Jika Elliott lari ke tengah kolam, dia akan membiarkannya lolos, tetapi jika dia mendekati tepian, batu-batu akan beterbangan. Sasarannya tepat, dan dia selalu mengenai sasarannya.
“E-Eeeek!”
Ia tak berdaya, tetapi ia tak bisa menyerah untuk mencapai tepian. Bahkan jika ia tetap di tempatnya, kaki-kakinya yang kecil tak akan bisa mencapai dasar.

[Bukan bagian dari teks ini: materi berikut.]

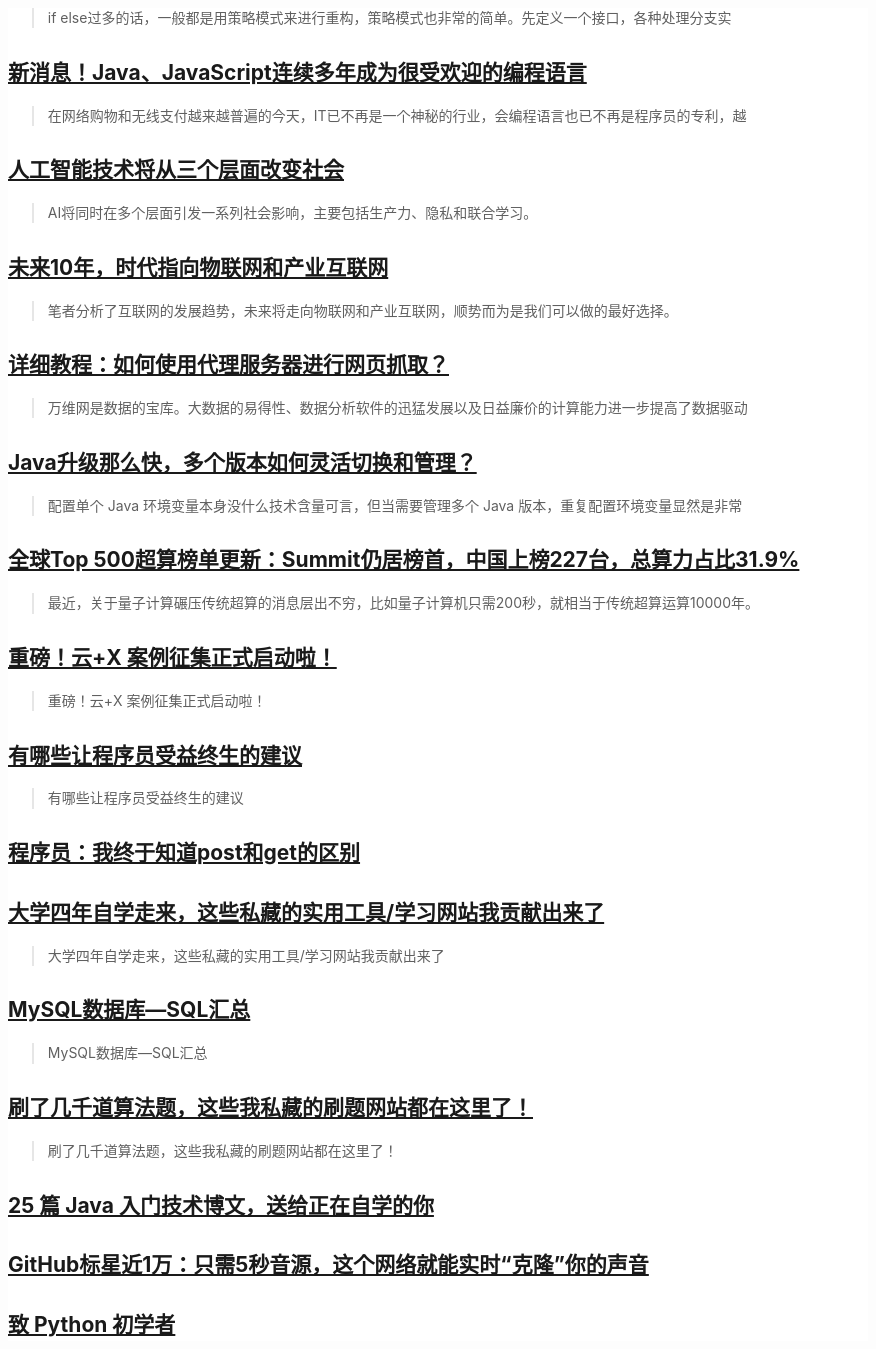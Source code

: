  > if else过多的话，一般都是用策略模式来进行重构，策略模式也非常的简单。先定义一个接口，各种处理分支实
 ## [新消息！Java、JavaScript连续多年成为很受欢迎的编程语言](http://developer.51cto.com/art/201911/606248.htm)
 > 在网络购物和无线支付越来越普遍的今天，IT已不再是一个神秘的行业，会编程语言也已不再是程序员的专利，越
 ## [人工智能技术将从三个层面改变社会](http://ai.51cto.com/art/201911/606245.htm)
 > AI将同时在多个层面引发一系列社会影响，主要包括生产力、隐私和联合学习。
 ## [未来10年，时代指向物联网和产业互联网](http://iot.51cto.com/art/201911/606246.htm)
 > 笔者分析了互联网的发展趋势，未来将走向物联网和产业互联网，顺势而为是我们可以做的最好选择。
 ## [详细教程：如何使用代理服务器进行网页抓取？](http://ai.51cto.com/art/201911/606243.htm)
 > 万维网是数据的宝库。大数据的易得性、数据分析软件的迅猛发展以及日益廉价的计算能力进一步提高了数据驱动
 ## [Java升级那么快，多个版本如何灵活切换和管理？](http://developer.51cto.com/art/201911/606244.htm)
 > 配置单个 Java 环境变量本身没什么技术含量可言，但当需要管理多个 Java 版本，重复配置环境变量显然是非常
 ## [全球Top 500超算榜单更新：Summit仍居榜首，中国上榜227台，总算力占比31.9%](http://news.51cto.com/art/201911/606239.htm)
 > 最近，关于量子计算碾压传统超算的消息层出不穷，比如量子计算机只需200秒，就相当于传统超算运算10000年。
 ## [重磅！云+X 案例征集正式启动啦！](https://blog.csdn.net/FL63Zv9Zou86950w/article/details/103010441)
 > 重磅！云+X 案例征集正式启动啦！
 ## [有哪些让程序员受益终生的建议](https://blog.csdn.net/harvic880925/article/details/102774769)
 > 有哪些让程序员受益终生的建议
 ## [程序员：我终于知道post和get的区别](https://blog.csdn.net/kebi007/article/details/103059900)
 > 
 ## [大学四年自学走来，这些私藏的实用工具/学习网站我贡献出来了](https://blog.csdn.net/m0_37907797/article/details/102781027)
 > 大学四年自学走来，这些私藏的实用工具/学习网站我贡献出来了
 ## [MySQL数据库—SQL汇总](https://blog.csdn.net/qq_37969433/article/details/102637226)
 > MySQL数据库—SQL汇总
 ## [刷了几千道算法题，这些我私藏的刷题网站都在这里了！](https://blog.csdn.net/u013486414/article/details/102961171)
 > 刷了几千道算法题，这些我私藏的刷题网站都在这里了！
 ## [25 篇 Java 入门技术博文，送给正在自学的你](https://blog.csdn.net/qing_gee/article/details/102984677)
 > 
 ## [GitHub标星近1万：只需5秒音源，这个网络就能实时“克隆”你的声音](https://blog.csdn.net/dQCFKyQDXYm3F8rB0/article/details/103059937)
 > 
 ## [致 Python 初学者](https://blog.csdn.net/xufive/article/details/102993570)
 >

Saat ia berusaha keras untuk tidak tenggelam, geng Elliott berkumpul di sekitar gadis itu di tepi pantai, semuanya dalam keadaan menyedihkan. Mereka memohon padanya untuk mengampuni Elliott, tetapi dia tidak mendengarkan sepatah kata pun. Dia menatap Elliott, memainkan salah satu batu di tangannya.
Saat ia melihat orang-orang dewasa bergegas mendekat, kesadaran Elliott berangsur-angsur memudar.
Suasana di sekitar kolam berubah menjadi huru-hara. Sementara para pelayan merawat anak laki-laki yang berlumuran darah, sejumlah pengurus istana melompat ke dalam kolam untuk menyelamatkan pangeran yang tenggelam. Tidak ada yang terluka parah, tetapi mereka semua membutuhkan pertolongan pertama yang diikuti dengan kunjungan dokter, jadi orang-orang dewasa memanggil semua tabib istana, bahkan mereka yang sedang tidak bertugas.
Ketika raja dan ratu tiba, setelah menerima berita tentang apa yang telah terjadi, mereka melihat sekeliling yang menyerupai medan perang sambil mendengarkan laporan tentang kejadian tersebut.
“Jadi, itulah yang terjadi, jika kita percaya pada Lady Rachel dari Keluarga Ferguson, satu-satunya orang yang mampu tetap tenang.”
“Hmm…”
Meskipun mereka hanyalah anak laki-laki muda yang tidak memiliki kemampuan membuat keputusan, sulit untuk percaya bahwa lebih dari sepuluh dari mereka telah memutuskan untuk mengeroyok seorang gadis kecil karena pelanggaran kesopanan yang tidak disengaja. Namun, sekali lagi, mereka kalah darinya dan hampir membuat sang pangeran terbunuh. Ini lebih dari sekadar kegagalan pendidikan—baik bagi kelompok Elliott maupun gadis itu.
Kepala sang raja terasa sakit ketika ia mencoba mencari tahu bagaimana ia harus menafsirkan ini.
Di tepi kolam, Duke Ferguson, yang sudah pucat pasi, sedang menggendong putrinya, wanita muda yang menjadi pusat malapetaka ini. Tidak peduli seberapa banyak para pengurus istana memohon padanya, dia tidak mau berhenti melempari Elliott dengan batu, jadi ayahnya sendiri yang menangkapnya dan menghentikannya.
Gadis muda itu, yang sangat menggemaskan seperti boneka, tidak memiliki ekspresi di wajahnya, dan dengan cara ayahnya menggendongnya, dia tampak seperti boneka sungguhan. Namun, sang raja menggigil saat melihat permusuhan dan niat membunuh yang jelas di matanya.
Sang adipati mulai meminta maaf dan berusaha menjelaskan, tetapi sang raja menatap wajah tenang wanita muda dalam pelukannya.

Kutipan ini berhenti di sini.